- What the exercise asks
Begin with the line that has "422 del archivo godzilla.cpp.". Give it and every line after it again, exactly, through the end of the entries below.

- Plain-text document sources
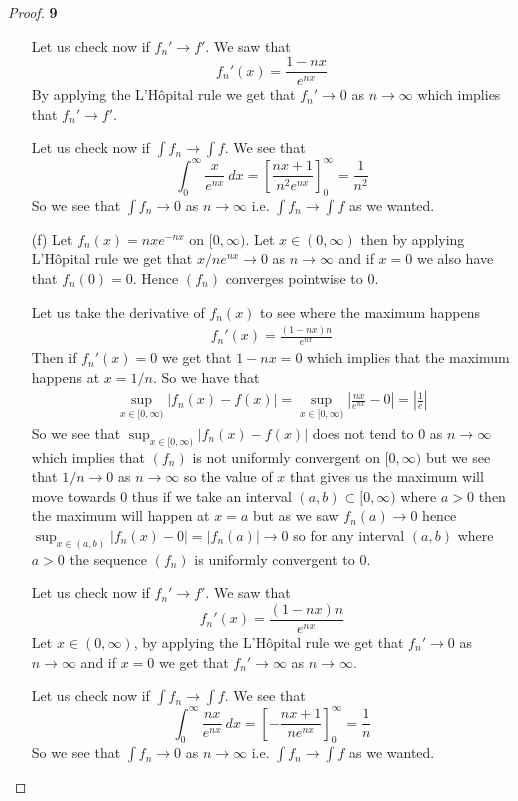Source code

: \documentclass[11pt]{article}
\theoremstyle{definition}
\begin{document}
\begin{proof}{\textbf{9}}
\begin{itemize}
    Let us check now if $f_n' \to f'$. We saw that
    $$f_n'(x) = \frac{1 - nx}{e^{nx}}$$
    By applying the L'Hôpital rule we get that $f_n' \to 0$
    as $n \to \infty$ which implies that $f_n' \to f'$.

    Let us check now if $\int f_n \to \int f$. We see that
    $$\int_0^\infty \frac{x}{e^{nx}}~dx
    = \left[\frac{nx + 1}{n^2e^{nx}}\right]_{0}^\infty = \frac{1}{n^2}$$
    So we see that $\int f_n \to 0$ as $n \to \infty$ i.e. $\int f_n \to \int f$
    as we wanted.

    \cleardoublepage
    \item [(f)] Let $f_n(x) = nxe^{-nx}$ on $[0,\infty)$. Let $x \in (0,\infty)$
    then by applying L'Hôpital rule we get that
    $x/ne^{nx} \to 0$ as $n \to\infty$ and if $x=0$ we also have that $f_n(0)=0$.
    Hence $(f_n)$ converges pointwise to $0$.

    Let us take the derivative of $f_n(x)$ to see where the maximum happens
    \begin{align*}
        f_n'(x) = \frac{(1 - nx)n}{e^{nx}}
    \end{align*}
    Then if $f_n'(x) = 0$ we get that $1 - nx = 0$ which implies that the
    maximum happens at $x = 1/n$. So we have that
    \begin{align*}
        \sup_{x \in [0,\infty)} \left|f_n(x) - f(x)\right|
        = \sup_{x \in [0,\infty)} \left|\frac{nx}{e^{nx}} - 0\right|
        = \left|\frac{1}{e}\right|
    \end{align*}
    So we see that $\sup_{x \in [0,\infty)} \left|f_n(x) - f(x)\right|$ does
    not tend to $0$ as $n \to \infty$ which implies that $(f_n)$ is not
    uniformly convergent on $[0,\infty)$ but we see that $1/n \to 0$ as
    $n\to \infty$ so the value of $x$ that gives us the maximum will move
    towards $0$ thus if we take an interval $(a,b) \subset [0,\infty)$ where $a> 0$
    then the maximum will happen at $x=a$ but as we saw $f_n(a) \to 0$ hence
    $\sup_{x \in (a,b)} |f_n(x) - 0| = |f_n(a)|\to 0$ so for any interval
    $(a,b)$ where $a > 0$ the sequence $(f_n)$ is uniformly convergent to $0$.

    Let us check now if $f_n' \to f'$. We saw that
    $$f_n'(x) = \frac{(1 - nx)n}{e^{nx}}$$
    Let $x \in (0,\infty)$, by applying the L'Hôpital rule we get that
    $f_n' \to 0$ as $n \to \infty$ and if $x = 0$ we get that $f_n' \to \infty$
    as $n \to \infty$.

    Let us check now if $\int f_n \to \int f$. We see that
    $$\int_0^\infty \frac{nx}{e^{nx}}~dx
    = \left[-\frac{nx + 1}{ne^{nx}}\right]_{0}^\infty = \frac{1}{n}$$
    So we see that $\int f_n \to 0$ as $n \to \infty$ i.e. $\int f_n \to \int f$
    as we wanted.

\end{itemize}
\end{proof}
\end{document}
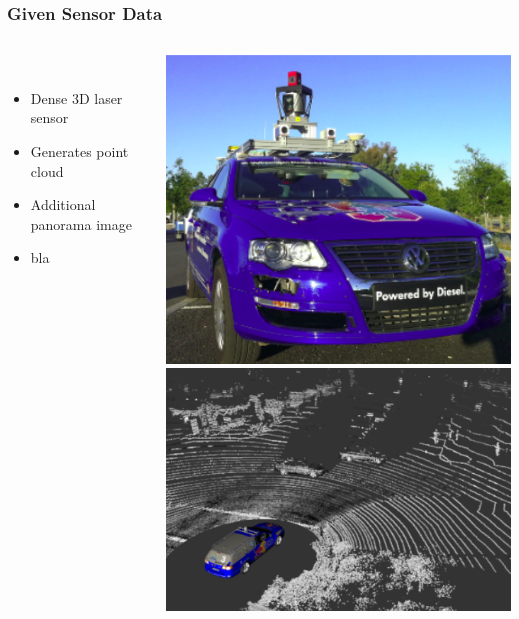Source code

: \begin{frame}
  \frametitle{Given Sensor Data}

  \begin{columns}
  \begin{column}{0.6\textwidth}
  \begin{description}[]
  \item[Sensor] \hfill \\
  \begin{itemize}
  \item Dense 3D laser sensor
  \item Generates point cloud
  \item Additional panorama image
  \item bla
  \end{itemize}
  \end{description}
  \end{column}
  \begin{column}{0.4\textwidth}
  \includegraphics[width=\textwidth]{../img/lidar}\\
\bigskip
  \includegraphics[width=\textwidth]{../img/lidar-data}
  \end{column}
  \end{columns}
\end{frame}

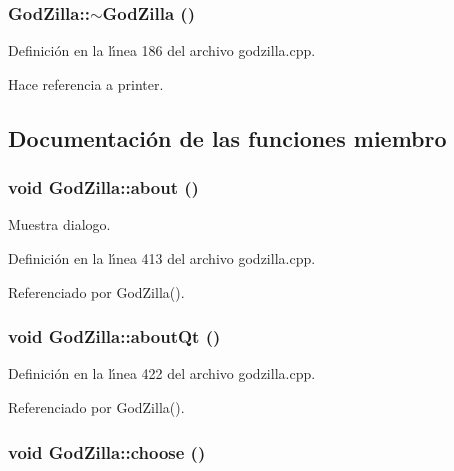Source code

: \subsubsection{\setlength{\rightskip}{0pt plus 5cm}God\-Zilla::$\sim$God\-Zilla ()}\label{classGodZilla_a1}




Definici\'{o}n en la l\'{\i}nea 186 del archivo godzilla.cpp.

Hace referencia a printer.

\subsection{Documentaci\'{o}n de las funciones miembro}
\subsubsection{\setlength{\rightskip}{0pt plus 5cm}void God\-Zilla::about ()\hspace{0.3cm}{\tt  [private, slot]}}\label{classGodZilla_k11}


Muestra dialogo. 



Definici\'{o}n en la l\'{\i}nea 413 del archivo godzilla.cpp.

Referenciado por God\-Zilla().
\subsubsection{\setlength{\rightskip}{0pt plus 5cm}void God\-Zilla::about\-Qt ()\hspace{0.3cm}{\tt  [private, slot]}}\label{classGodZilla_k12}




Definici\'{o}n en la l\'{\i}nea 422 del archivo godzilla.cpp.

Referenciado por God\-Zilla().
\subsubsection{\setlength{\rightskip}{0pt plus 5cm}void God\-Zilla::choose ()\hspace{0.3cm}{\tt  [private, slot]}}\label{classGodZilla_k5}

- Output for this exercise
Definici\'{o}n en la l\'{\i}nea 422 del archivo godzilla.cpp.

Referenciado por God\-Zilla().
\subsubsection{\setlength{\rightskip}{0pt plus 5cm}void God\-Zilla::choose ()\hspace{0.3cm}{\tt  [private, slot]}}\label{classGodZilla_k5}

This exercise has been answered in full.